If you’re wondering why your unedited, low-res casual photos of the team get more engagement than a perfectly polished, on-brand carousel, well, you already have your answer. 

That being said, it’s a changing landscape. 

This is just the state of things right now. When I started writing this blog some months ago, it looked very different. I’ve had to update it again and again, because AI is evolving at lightning speed. Tools that seemed impossible twelve months ago are now part of our everyday workflow. 

And yet, one thing hasn’t changed: AI still can’t replace human creativity or the personal touch. Yes, it gets (terrifyingly) sharper every day: it learns from our feedback, our experiences, our corrections. But it’s still not there

I’m thinking here about the fascinating case of the Italian philosopher Andrea Colamedici and his book Ipnocrazia, that appeared on the shelves this spring 2025.  WIRED described it as an “Acclaimed Book About Digital Manipulation”. The book was created through a process of philosophical co-writing with artificial intelligence systems, under the pseudonym Jianwei Xun, a fictional character who, according to the author, represents a “collective of human and artificial intelligences.”  

At first, it was released in only 70 exemplars, but it quickly became a success: selling over 5,000 copies and translated into multiple languages. Then came the controversy. Critics felt deceived when they discovered it had been written with AI. Some reviewers even accused Colamedici of “cheating” the literary world; El País initially reviewed the book positively, only to retract their article once the AI involvement was revealed. 

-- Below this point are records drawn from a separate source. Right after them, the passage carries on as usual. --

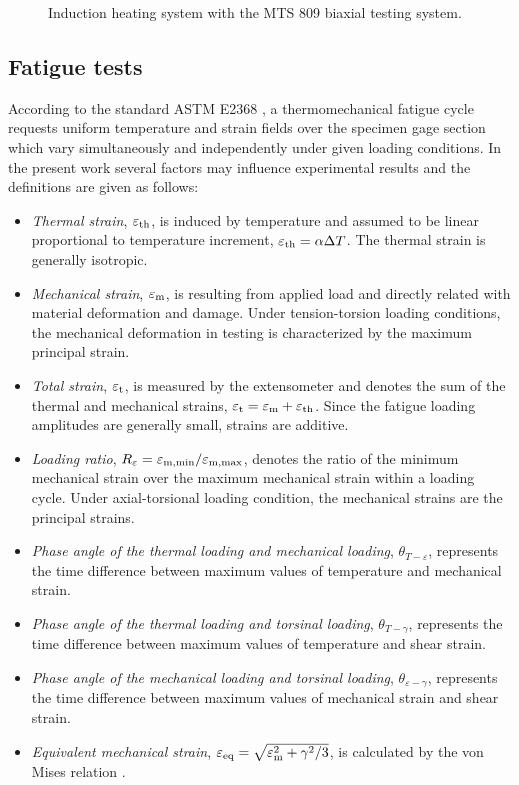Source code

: \documentclass[preprint,5p,twocolumn,11pt,sort&compress]{elsarticle}
\begin{document}
\begin{figure}[!htp]
\caption{Induction heating system with the MTS 809 biaxial testing system.}
\label{Fig:Equipments}
\end{figure}

\subsection{Fatigue tests}
According to the standard ASTM E2368 \cite{ASTM2014a}, a thermomechanical fatigue cycle requests uniform temperature and strain fields over the specimen gage section which vary simultaneously and independently under given loading conditions. In the present work several factors may influence experimental results and the definitions are given as follows:
\begin{itemize}
  \item {\em Thermal strain}, $\varepsilon_{\rm th}$, is induced by temperature and assumed to be linear proportional to temperature increment, $\varepsilon_{\rm th}=\alpha \Delta T$. The thermal strain is generally isotropic.
  \item {\em Mechanical strain}, $\varepsilon_{\rm m}$, is resulting from applied load and directly related with material deformation and damage. Under tension-torsion loading conditions, the mechanical deformation in testing is characterized by the maximum principal strain.
  \item {\em Total strain}, $\varepsilon_{\rm t}$, is measured by the extensometer and denotes the sum of the thermal and mechanical strains, $\varepsilon_{\rm t}=\varepsilon_{\rm m}+\varepsilon_{\rm th}$. Since the fatigue loading amplitudes are generally small, strains are additive.
  \item {\em Loading ratio}, $R_{\varepsilon}=\varepsilon_{\rm m,\min}/\varepsilon_{\rm m,\max}$, denotes the ratio of the minimum mechanical strain over the maximum mechanical strain within a loading cycle. Under axial-torsional loading condition, the mechanical strains are the principal strains.
  \item {\em Phase angle of the thermal loading and mechanical loading}, $\theta_{T-\varepsilon}$, represents the time difference between maximum values of temperature and mechanical strain. %
  \item {\em Phase angle of the thermal loading and torsinal loading}, $\theta_{T-\gamma}$, represents the time difference between maximum values of temperature and shear strain.
  \item {\em Phase angle of the mechanical loading and torsinal loading}, $\theta_{\varepsilon-\gamma}$, represents the time difference between maximum values of mechanical strain and shear strain.
  \item {\em Equivalent mechanical strain}, $\varepsilon_{\rm eq}=\sqrt {\varepsilon _{\rm m}^2 + {\gamma ^2}/3}$, is calculated by the von Mises relation \cite{Pol1991Cyclic}.
\end{itemize}
\end{document}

But here’s the nuance many missed: Ipnocrazia was written with AI, not by AI. There’s a huge difference. Writing a book through AI isn’t just about feeding prompts and waiting for magic. It’s a slow, iterative process. Colamedici didn’t just copy-paste chatbot text: he steered the conversation, refined the language, added philosophical structure, and elevated the raw output into something that could stand as a serious work of thought. Without his guidance, editing, and intellectual framework, the manuscript would have been meaningless. 

What makes Ipnocrazia so intriguing is exactly this tension: it’s not “pure” AI work, nor is it a traditional book. It’s a hybrid experiment, showing what happens when human creativity collaborates with a machine. And maybe that’s the uncomfortable truth we’re all grappling with: AI can impress us, even inspire us, but it still depends on the human mind to give it direction and meaning. 

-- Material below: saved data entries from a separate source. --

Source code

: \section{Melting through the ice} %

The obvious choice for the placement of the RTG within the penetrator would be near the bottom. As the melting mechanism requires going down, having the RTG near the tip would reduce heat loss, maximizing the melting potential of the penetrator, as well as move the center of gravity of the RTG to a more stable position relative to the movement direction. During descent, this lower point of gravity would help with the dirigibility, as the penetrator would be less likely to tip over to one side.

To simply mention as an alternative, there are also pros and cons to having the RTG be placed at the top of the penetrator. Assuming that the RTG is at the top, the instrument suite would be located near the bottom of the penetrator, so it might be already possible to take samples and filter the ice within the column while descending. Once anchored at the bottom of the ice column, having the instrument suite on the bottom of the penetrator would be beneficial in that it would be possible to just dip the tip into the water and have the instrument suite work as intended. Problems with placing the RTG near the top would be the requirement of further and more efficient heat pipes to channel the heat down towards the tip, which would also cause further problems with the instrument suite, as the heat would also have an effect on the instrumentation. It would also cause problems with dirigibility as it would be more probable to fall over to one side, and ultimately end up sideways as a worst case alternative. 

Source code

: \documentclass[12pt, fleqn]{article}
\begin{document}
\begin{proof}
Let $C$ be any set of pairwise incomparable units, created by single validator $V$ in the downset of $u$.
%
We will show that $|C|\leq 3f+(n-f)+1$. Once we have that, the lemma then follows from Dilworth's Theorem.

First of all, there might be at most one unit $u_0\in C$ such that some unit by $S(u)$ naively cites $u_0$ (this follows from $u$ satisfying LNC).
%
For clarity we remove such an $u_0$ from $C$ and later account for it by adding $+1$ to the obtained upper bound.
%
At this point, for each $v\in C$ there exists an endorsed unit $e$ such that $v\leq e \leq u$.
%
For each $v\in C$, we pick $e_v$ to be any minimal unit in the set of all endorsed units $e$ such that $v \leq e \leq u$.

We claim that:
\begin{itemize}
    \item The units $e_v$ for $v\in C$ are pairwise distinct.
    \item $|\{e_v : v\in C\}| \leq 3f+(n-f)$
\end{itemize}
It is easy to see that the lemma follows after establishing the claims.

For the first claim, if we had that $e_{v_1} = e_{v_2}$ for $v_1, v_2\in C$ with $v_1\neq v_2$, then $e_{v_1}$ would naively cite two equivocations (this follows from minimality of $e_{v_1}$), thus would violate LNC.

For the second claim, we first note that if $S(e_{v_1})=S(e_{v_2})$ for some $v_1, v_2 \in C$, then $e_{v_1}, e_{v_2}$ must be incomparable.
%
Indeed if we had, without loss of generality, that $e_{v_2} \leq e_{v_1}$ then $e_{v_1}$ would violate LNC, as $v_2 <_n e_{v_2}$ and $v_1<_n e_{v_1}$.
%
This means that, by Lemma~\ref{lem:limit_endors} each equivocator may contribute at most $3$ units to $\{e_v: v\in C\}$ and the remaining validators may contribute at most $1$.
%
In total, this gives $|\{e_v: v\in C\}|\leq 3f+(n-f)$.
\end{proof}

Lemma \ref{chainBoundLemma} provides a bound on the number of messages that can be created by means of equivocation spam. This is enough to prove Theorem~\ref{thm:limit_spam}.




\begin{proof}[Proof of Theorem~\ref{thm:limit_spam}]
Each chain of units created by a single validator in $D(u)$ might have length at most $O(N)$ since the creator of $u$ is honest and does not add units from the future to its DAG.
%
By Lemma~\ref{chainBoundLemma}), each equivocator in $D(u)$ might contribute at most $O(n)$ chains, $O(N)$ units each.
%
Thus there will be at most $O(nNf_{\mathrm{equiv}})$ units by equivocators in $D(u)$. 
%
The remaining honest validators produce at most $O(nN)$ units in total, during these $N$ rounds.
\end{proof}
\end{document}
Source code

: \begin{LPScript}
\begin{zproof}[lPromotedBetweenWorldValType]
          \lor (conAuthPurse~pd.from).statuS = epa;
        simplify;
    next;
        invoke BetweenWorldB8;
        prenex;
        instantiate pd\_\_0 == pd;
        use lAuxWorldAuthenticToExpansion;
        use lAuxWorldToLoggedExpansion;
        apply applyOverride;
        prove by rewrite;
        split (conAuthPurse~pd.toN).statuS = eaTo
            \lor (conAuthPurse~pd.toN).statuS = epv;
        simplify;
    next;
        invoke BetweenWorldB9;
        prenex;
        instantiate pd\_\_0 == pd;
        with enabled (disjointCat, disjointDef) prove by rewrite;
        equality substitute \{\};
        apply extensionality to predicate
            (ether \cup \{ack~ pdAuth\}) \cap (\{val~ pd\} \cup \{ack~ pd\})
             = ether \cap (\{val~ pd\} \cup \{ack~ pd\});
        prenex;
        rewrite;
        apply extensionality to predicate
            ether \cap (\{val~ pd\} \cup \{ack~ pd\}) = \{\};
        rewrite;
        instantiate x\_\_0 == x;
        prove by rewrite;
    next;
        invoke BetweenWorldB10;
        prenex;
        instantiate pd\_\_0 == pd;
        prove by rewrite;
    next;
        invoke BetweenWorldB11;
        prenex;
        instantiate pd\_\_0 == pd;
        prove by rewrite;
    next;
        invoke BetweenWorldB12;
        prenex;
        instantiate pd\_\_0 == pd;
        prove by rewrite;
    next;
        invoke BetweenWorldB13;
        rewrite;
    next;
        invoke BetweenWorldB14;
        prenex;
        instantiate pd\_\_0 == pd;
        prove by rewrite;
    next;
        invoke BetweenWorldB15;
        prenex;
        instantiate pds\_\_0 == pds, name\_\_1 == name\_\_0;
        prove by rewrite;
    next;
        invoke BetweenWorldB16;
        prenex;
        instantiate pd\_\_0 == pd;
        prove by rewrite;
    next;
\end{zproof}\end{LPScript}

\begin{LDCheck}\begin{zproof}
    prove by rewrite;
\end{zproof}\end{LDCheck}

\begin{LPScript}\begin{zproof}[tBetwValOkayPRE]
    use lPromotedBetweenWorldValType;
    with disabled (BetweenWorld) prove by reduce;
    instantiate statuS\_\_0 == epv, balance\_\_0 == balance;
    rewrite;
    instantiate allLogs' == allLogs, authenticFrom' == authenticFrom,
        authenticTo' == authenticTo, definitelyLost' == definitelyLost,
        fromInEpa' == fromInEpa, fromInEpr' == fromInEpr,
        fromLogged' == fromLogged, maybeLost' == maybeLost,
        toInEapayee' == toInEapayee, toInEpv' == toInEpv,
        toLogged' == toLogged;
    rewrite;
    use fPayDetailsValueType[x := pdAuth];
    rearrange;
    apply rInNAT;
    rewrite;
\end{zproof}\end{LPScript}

So maybe the real question isn’t how far AI can go, but how far we let it go. Where do we decide to stop? Where do we draw the line? 

AI enhances, not replaces, human work: a creative partner 

Beyond the ethical concerns, one truth stands out: the human element remains irreplaceable. As Tim Soulo, CMO of Ahrefs, puts it: “It’s your knowledge and unique ideas that make your content useful and interesting. Everything else is secondary.” 

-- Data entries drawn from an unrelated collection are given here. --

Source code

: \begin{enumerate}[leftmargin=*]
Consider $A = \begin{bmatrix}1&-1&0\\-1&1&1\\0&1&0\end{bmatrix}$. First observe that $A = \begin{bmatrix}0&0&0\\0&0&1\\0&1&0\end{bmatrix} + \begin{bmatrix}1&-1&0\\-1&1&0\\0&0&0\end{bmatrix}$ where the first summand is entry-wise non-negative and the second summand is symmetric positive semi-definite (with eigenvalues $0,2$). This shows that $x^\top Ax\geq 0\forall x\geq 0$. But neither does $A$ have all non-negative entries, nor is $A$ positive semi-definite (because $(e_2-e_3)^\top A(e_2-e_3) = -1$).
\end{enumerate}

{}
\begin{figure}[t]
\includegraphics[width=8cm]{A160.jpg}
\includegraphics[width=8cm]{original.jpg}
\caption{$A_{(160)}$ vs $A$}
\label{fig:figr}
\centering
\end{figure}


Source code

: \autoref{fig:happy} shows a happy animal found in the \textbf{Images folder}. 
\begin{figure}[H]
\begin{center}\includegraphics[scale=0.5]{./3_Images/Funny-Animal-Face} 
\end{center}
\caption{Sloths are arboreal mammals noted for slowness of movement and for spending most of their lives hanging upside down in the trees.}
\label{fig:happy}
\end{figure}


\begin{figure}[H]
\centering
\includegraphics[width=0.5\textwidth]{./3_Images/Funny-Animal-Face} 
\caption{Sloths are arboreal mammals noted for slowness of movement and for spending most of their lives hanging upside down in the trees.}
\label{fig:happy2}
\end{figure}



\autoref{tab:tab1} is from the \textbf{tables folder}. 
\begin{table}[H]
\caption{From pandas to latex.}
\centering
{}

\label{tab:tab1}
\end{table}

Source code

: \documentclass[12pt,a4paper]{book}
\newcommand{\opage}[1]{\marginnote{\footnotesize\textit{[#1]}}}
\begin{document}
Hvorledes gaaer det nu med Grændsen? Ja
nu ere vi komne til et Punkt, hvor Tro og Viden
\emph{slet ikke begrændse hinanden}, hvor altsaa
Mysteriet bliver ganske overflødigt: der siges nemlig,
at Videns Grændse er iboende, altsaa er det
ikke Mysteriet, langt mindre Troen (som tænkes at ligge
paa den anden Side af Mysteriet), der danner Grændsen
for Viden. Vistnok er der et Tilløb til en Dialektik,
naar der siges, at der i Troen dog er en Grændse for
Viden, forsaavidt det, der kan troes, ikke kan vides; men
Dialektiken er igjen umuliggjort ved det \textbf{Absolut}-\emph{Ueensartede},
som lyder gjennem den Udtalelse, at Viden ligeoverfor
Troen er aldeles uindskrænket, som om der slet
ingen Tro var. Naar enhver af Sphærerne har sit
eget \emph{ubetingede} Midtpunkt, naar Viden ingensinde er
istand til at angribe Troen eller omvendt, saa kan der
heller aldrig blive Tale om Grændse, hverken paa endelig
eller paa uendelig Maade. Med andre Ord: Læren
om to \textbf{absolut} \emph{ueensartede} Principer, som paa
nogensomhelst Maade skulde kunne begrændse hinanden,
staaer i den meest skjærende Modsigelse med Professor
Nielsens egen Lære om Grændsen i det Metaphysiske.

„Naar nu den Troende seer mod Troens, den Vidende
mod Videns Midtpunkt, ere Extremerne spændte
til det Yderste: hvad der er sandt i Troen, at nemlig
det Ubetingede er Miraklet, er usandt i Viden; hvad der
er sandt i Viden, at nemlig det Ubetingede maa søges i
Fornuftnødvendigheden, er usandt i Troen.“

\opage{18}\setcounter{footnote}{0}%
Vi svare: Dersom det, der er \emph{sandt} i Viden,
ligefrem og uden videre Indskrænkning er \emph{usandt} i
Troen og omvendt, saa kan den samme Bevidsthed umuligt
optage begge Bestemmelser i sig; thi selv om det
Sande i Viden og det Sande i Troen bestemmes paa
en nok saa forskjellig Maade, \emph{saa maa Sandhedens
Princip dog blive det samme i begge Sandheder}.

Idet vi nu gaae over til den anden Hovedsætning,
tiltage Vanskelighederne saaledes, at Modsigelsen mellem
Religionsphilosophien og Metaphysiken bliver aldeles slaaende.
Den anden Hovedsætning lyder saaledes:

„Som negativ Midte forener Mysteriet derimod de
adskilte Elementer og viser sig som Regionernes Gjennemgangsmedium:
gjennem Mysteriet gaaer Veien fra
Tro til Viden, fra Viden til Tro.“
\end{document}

From philosophical / social experiments to marketing and communications, the lesson is the same: text produced solely by AI falls short. Human intervention is essential. Yes, AI-generated content is becoming more polished, but search engines like Google are constantly refining their algorithms to detect and prioritise human-driven work. Why? Because AI often misses the details (and we all know how important they are), the cultural context, and the emotional nuance that define truly great writing. 

A forward-thinking copywriter should ask,
“How can I improve with AI?” rather than “Can AI replace me?” 

My final 2 cents on the topic. 

AI is moving faster than we can fully process. It’s powerful, and it’s here to stay. But it isn’t the protagonist of this story – we are. Used well, AI can amplify creativity, speed up the boring stuff, and free us to focus on what really matters. But it can’t replicate the spark that makes content truly resonate: our curiosity, our imagination, and our ability to connect with other human beings. 

So, before you slash your marketing budget and hand the keys to automation, remember this: content is still king. And the best content doesn’t come from an algorithm. It comes from people – thinking, questioning, creating, and daring to tell stories that matter.